Activists expressed concern over attempts by the Odisha police to arrest an anti-displacement campaigner from a coastal village in Jagatsinghpur district, which is bracing for cyclone Jawad, on Saturday.
Police teams in the early hours of Saturday knocked on the doors of Debendra Swain, an elected member to a panchayati raj institution who is spearheading a movement against Odisha’s largest greenfield steel project proposed in the vicinity of his village, Dhinkia.
“Police came to arrest me from my Dhinkia home around 3.30 a.m. When we did not open the door, they tried to break it open. This was when all our fellow villagers woke up and confronted the police,” Mr. Swain said.

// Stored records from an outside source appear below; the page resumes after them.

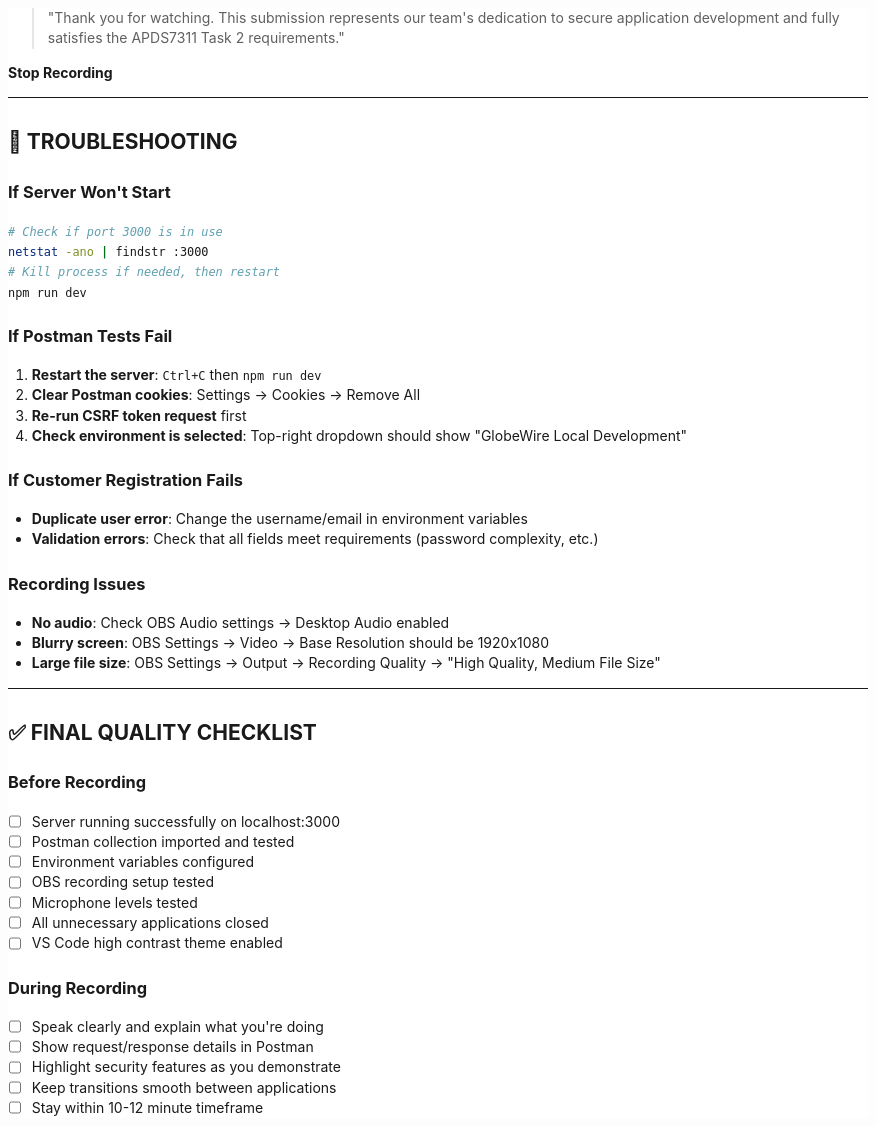 > "Thank you for watching. This submission represents our team's dedication to secure application development and fully satisfies the APDS7311 Task 2 requirements."

**Stop Recording**

---

## 🚨 **TROUBLESHOOTING**

### **If Server Won't Start**
```bash
# Check if port 3000 is in use
netstat -ano | findstr :3000
# Kill process if needed, then restart
npm run dev
```

### **If Postman Tests Fail**
1. **Restart the server**: `Ctrl+C` then `npm run dev`
2. **Clear Postman cookies**: Settings → Cookies → Remove All
3. **Re-run CSRF token request** first
4. **Check environment is selected**: Top-right dropdown should show "GlobeWire Local Development"

### **If Customer Registration Fails**
- **Duplicate user error**: Change the username/email in environment variables
- **Validation errors**: Check that all fields meet requirements (password complexity, etc.)

### **Recording Issues**
- **No audio**: Check OBS Audio settings → Desktop Audio enabled
- **Blurry screen**: OBS Settings → Video → Base Resolution should be 1920x1080
- **Large file size**: OBS Settings → Output → Recording Quality → "High Quality, Medium File Size"

---

## ✅ **FINAL QUALITY CHECKLIST**

### **Before Recording**
- [ ] Server running successfully on localhost:3000
- [ ] Postman collection imported and tested
- [ ] Environment variables configured
- [ ] OBS recording setup tested
- [ ] Microphone levels tested
- [ ] All unnecessary applications closed
- [ ] VS Code high contrast theme enabled

### **During Recording**  
- [ ] Speak clearly and explain what you're doing
- [ ] Show request/response details in Postman
- [ ] Highlight security features as you demonstrate
- [ ] Keep transitions smooth between applications
- [ ] Stay within 10-12 minute timeframe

The JSW Utkal Steel Limited, led by industrialist Sajjan Jindal, has proposed to establish a 13.2 million tonnes per annum (MTPA) capacity steel plant at an estimated investment of around ₹55,000 crore on land that was previously acquired for a steel project by South Korean steel major POSCO.
The POSCO project had to be shelved due to local resistance. Dhinkia was the epicentre of the anti-displacement movement at the time.
A couple of days ago, the Jagatsinghpur district administration, with help of the police, tried to recognise Patna and Mahala, which are hamlets of Dhinkia, as separate revenue villages. After the boundary demarcation, villagers uprooted the concrete poles.
Mr. Swain alleged that the administration was trying to dilute the anti-displacement movement by dividing Dhinkia village.
The police teams had to return following stiff resistance from villagers. “I am shocked to know that police forces forcefully entered Dhinkia in the wee hours to arrest Debendra Swain, the activist leading a democratic struggle against the JSW Utkal Steel project,” said Prafulla Samantara, environmental activist and winner of the Goldman Prize for his work.
“It’s a ploy to terrorise villagers during an emergency situation in the wake of a cyclone,” Mr. Samantara said.